Peter Adrian, Präsident der Deutschen Industrie- und Handelskammer, verweist darauf, dass hohe Energiepreise, zu viel Bürokratie und eine schleppende digitale Transformation große Hindernisse für mehr Wettbewerbsfähigkeit seien und abgebaut werden müssten. Draghi habe die richtige Botschaft.

Dass die europäische Wirtschaft unter Druck steht, zeigt sich derzeit besonders klar in Deutschlands größtem Industriezweig, der Autobranche. Volkswagen - Europas größter Autobauer - hatte angekündigt, angesichts der sich zuspitzenden Lage den eingeschlagenen Sparkurs bei der Kernmarke VW noch einmal zu verschärfen.
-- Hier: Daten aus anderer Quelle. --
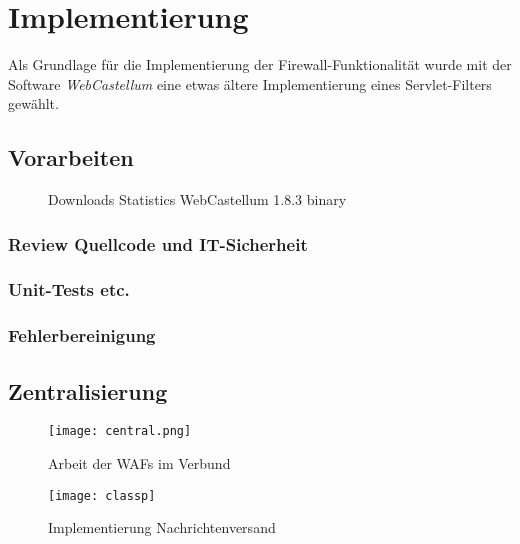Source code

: \chapter{Implementierung}



Als Grundlage für die Implementierung der Firewall-Funktionalität wurde mit der Software \emph{WebCastellum} eine etwas ältere Implementierung eines Servlet-Filters gewählt.

\section{Vorarbeiten}

\begin{figure}[h]
  \centering
  \caption{Downloads Statistics WebCastellum 1.8.3 binary}
  \label{fig:downloadwc}
\end{figure}
  
\subsection{Review Quellcode und IT-Sicherheit}
\subsection{Unit-Tests etc.}
\subsection{Fehlerbereinigung}

\section{Zentralisierung}
\begin{figure}[ht]
    \centering
    \texttt{[image: central.png]}
    \caption{Arbeit der WAFs im Verbund}
    \label{fig:my_verbund}
\end{figure}

\begin{figure}[bht]
  \begin{center}
    \texttt{[image: classp]}
    \caption{Implementierung Nachrichtenversand}
    \label{fig.impversand}
  \end{center}
\end{figure}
Werksschließungen und Kündigungen stehen im Raum. Aber auch bei anderen Herstellern ist die Lage angespannt. "Die Stimmung in der Autoindustrie ist im Sturzflug", sagte jüngst Anita Wölfl, vom Münchener Ifo-Institut.

"Die Ankündigungen von Werksschließungen besorgen mich sehr", sagte der scheidende Industriekommissar Thierry Breton dem "Handelsblatt". Die Lage der Branche sei "nicht rosig", es bringe nichts, sie zu beschönigen. Breton führt die Krise darauf zurück, dass es europäischen Herstellern nicht gelingt, ihre Kunden von der Elektromobilität zu überzeugen. Es müsse darum gehen, "unser Know-how, unsere Innovationskraft und unsere Wettbewerbsfähigkeit zu bewahren und zu erhalten", forderte der französische Kommissar.

Europas Wettbewerbsfähigkeit ist längst in der Chefetage angekommen: "Es besteht ein breiter Konsens darüber, dass dieses Thema ganz oben auf unserer Tagesordnung stehen und im Mittelpunkt unseres Handelns stehen muss", sagte Kommissionspräsidentin Ursula von der Leyen bei der Vorstellung des Berichts in Brüssel. Eine Frage bleibt aber: Woher soll das ganze Geld kommen?

Historisch gesehen wurden laut Draghi in Europa etwa vier Fünftel der produktiven Investitionen aus der Privatwirtschaft und das verbleibende Fünftel von der öffentlichen Hand getätigt. Draghi spricht sich dafür aus, dass die EU-Staaten Geld in die Hand nehmen sollten, um grenzüberschreitende Projekte zu finanzieren. Von der Leyen sagt, gemeinsame EU-Projekte könnten entweder über die Beiträge der EU-Staaten finanziert werden oder es seien mehr EU-Eigenmittel erforderlich.